# 21 — US County: Mass Shooting Rate vs Population

Scatter plot with trend line exploring the correlation between population size
and mass shooting rates across ~100 of the largest US counties.

**Caveat:** Mass shootings are rare events. Rates are computed over a 5-year window
(2019-2023) but remain subject to small-count volatility.

In [1]:
import pandas as pd
import numpy as np
import plotly.express as px
import plotly.graph_objects as go
from scipy import stats
from pathlib import Path

DATA_DIR = Path('../data/processed')
df = pd.read_csv(DATA_DIR / 'merged_us_mass_shooting_data.csv', dtype={'fips': str})

plot_df = df.dropna(subset=['population', 'mass_shooting_rate']).copy()
print(f"Counties with both population and mass shooting data: {len(plot_df)}")

Counties with both population and mass shooting data: 101


## Scatter Plot — Mass Shooting Rate vs Population (log-log)

In [2]:
plot_df['log_ms_rate'] = np.log10(plot_df['mass_shooting_rate'].clip(lower=0.001))
plot_df['log_population'] = np.log10(plot_df['population'])

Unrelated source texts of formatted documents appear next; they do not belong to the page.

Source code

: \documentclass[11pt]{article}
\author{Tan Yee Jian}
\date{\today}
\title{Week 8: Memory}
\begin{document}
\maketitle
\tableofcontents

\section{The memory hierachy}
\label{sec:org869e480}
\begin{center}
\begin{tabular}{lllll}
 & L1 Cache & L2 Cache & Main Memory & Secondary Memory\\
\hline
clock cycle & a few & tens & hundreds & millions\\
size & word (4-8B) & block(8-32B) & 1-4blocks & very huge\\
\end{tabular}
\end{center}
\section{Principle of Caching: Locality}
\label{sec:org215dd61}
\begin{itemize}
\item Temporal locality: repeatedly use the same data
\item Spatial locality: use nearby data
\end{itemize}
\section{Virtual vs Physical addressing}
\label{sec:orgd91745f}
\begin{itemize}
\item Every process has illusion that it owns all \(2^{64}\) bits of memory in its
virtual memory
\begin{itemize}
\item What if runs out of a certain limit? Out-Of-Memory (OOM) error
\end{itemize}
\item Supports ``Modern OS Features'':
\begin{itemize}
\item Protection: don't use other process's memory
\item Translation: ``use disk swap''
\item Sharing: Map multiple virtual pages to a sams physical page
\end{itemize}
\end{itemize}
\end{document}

slope, intercept, r_value, p_value, std_err = stats.linregress(
    plot_df['log_population'], plot_df['log_ms_rate']
)
r_squared = r_value ** 2

print(f"Linear regression (log10 population vs log10 mass shooting rate):")
print(f"  R\u00b2 = {r_squared:.4f}")
print(f"  p-value = {p_value:.2e}")
print(f"  slope = {slope:.4f}")

Linear regression (log10 population vs log10 mass shooting rate):
  R² = 0.0795
  p-value = 4.29e-03
  slope = -0.3187


In [3]:
fig = px.scatter(
    plot_df,
    x='population',
    y='mass_shooting_rate',
    color='region',
    hover_name='county_name',
    hover_data={'population': ':,.0f', 'mass_shooting_rate': ':.2f', 'state': True, 'region': True},
    log_x=True,
    log_y=True,
    title=f'Mass Shooting Rate vs Population — US Counties (R\u00b2={r_squared:.3f}, p={p_value:.2e})',
    labels={
        'population': 'Population (log scale)',
        'mass_shooting_rate': 'Mass Shooting Rate per 100K/yr (log scale)',
        'region': 'Region',
    },
)

x_range = np.linspace(plot_df['log_population'].min(), plot_df['log_population'].max(), 100)
y_trend = 10 ** (slope * x_range + intercept)
fig.add_trace(go.Scatter(
    x=10 ** x_range, y=y_trend,
    mode='lines',
    name=f'Trend (R\u00b2={r_squared:.3f})',
    line=dict(color='red', dash='dash', width=2),
))

fig.update_layout(template='plotly_white', height=600)
fig.show()